**What needs to be done:**
Scan the entries below for the word "lark". Copy each line that has it.

Stored items
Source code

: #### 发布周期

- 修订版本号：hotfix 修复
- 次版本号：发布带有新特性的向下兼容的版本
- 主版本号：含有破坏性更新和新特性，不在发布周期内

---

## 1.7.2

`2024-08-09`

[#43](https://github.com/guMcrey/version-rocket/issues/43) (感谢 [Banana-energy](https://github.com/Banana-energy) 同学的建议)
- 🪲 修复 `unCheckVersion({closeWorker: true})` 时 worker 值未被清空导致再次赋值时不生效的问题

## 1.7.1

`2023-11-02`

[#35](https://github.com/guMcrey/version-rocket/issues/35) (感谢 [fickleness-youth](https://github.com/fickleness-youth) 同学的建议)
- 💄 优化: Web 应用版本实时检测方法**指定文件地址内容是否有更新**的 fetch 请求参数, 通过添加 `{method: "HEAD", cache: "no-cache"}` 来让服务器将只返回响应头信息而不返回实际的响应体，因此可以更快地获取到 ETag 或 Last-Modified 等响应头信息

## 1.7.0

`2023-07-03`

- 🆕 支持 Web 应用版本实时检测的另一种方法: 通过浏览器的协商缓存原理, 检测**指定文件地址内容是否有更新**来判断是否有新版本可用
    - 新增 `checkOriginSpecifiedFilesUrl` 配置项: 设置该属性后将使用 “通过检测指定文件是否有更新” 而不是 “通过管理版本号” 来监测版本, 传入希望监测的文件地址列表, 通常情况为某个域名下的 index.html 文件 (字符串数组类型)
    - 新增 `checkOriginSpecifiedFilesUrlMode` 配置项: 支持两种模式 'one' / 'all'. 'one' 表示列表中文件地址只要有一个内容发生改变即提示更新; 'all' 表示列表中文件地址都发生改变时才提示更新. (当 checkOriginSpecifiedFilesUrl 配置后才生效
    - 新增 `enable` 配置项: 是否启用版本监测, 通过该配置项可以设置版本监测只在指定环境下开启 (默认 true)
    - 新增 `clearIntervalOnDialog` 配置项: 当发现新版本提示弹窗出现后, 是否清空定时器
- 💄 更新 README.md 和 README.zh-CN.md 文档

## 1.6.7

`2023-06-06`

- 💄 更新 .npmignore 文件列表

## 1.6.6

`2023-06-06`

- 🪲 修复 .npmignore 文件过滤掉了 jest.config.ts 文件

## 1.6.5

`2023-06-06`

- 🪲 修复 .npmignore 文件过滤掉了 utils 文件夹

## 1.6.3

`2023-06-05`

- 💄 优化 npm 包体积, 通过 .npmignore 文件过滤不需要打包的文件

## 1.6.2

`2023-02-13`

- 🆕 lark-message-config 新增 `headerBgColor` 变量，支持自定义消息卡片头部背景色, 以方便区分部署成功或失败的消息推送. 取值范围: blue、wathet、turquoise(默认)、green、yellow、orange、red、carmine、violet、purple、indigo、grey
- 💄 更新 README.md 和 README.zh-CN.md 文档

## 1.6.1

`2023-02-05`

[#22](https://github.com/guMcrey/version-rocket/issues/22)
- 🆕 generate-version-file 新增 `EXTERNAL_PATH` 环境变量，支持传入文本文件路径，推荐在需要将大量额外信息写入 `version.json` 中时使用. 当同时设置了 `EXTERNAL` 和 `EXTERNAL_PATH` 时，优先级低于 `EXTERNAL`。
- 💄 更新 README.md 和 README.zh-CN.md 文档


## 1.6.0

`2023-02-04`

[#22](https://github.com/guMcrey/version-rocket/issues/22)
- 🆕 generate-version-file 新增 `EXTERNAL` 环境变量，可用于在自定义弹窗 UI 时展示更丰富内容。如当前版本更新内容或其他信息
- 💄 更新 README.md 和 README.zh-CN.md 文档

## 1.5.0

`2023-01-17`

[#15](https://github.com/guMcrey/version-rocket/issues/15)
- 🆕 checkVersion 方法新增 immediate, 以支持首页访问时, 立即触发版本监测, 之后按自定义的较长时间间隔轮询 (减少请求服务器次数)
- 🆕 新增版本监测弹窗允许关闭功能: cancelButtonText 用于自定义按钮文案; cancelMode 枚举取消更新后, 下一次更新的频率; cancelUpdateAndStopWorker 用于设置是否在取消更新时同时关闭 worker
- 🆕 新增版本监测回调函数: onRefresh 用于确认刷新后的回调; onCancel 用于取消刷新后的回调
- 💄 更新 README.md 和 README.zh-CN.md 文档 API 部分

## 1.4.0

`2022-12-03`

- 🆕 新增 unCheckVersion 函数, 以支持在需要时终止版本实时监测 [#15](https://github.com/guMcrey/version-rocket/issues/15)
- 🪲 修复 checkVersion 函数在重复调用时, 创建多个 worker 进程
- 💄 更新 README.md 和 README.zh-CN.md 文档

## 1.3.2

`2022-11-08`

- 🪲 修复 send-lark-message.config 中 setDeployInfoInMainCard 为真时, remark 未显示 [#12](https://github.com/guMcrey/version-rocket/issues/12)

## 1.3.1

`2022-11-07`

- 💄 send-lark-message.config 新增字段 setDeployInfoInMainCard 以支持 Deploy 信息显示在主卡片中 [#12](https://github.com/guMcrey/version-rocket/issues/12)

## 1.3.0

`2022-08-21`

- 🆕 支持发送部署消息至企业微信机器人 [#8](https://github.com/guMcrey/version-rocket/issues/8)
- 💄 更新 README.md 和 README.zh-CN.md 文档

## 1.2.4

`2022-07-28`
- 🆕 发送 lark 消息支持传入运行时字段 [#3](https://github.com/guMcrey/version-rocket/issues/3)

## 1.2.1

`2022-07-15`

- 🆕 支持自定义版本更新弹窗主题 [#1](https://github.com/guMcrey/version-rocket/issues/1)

**Exercise response:**
- 🆕 lark-message-config 新增 `headerBgColor` 变量，支持自定义消息卡片头部背景色, 以方便区分部署成功或失败的消息推送. 取值范围: blue、wathet、turquoise(默认)、green、yellow、orange、red、carmine、violet、purple、indigo、grey
- 🪲 修复 send-lark-message.config 中 setDeployInfoInMainCard 为真时, remark 未显示 [#12](https://github.com/guMcrey/version-rocket/issues/12)
- 💄 send-lark-message.config 新增字段 setDeployInfoInMainCard 以支持 Deploy 信息显示在主卡片中 [#12](https://github.com/guMcrey/version-rocket/issues/12)
- 🆕 发送 lark 消息支持传入运行时字段 [#3](https://github.com/guMcrey/version-rocket/issues/3)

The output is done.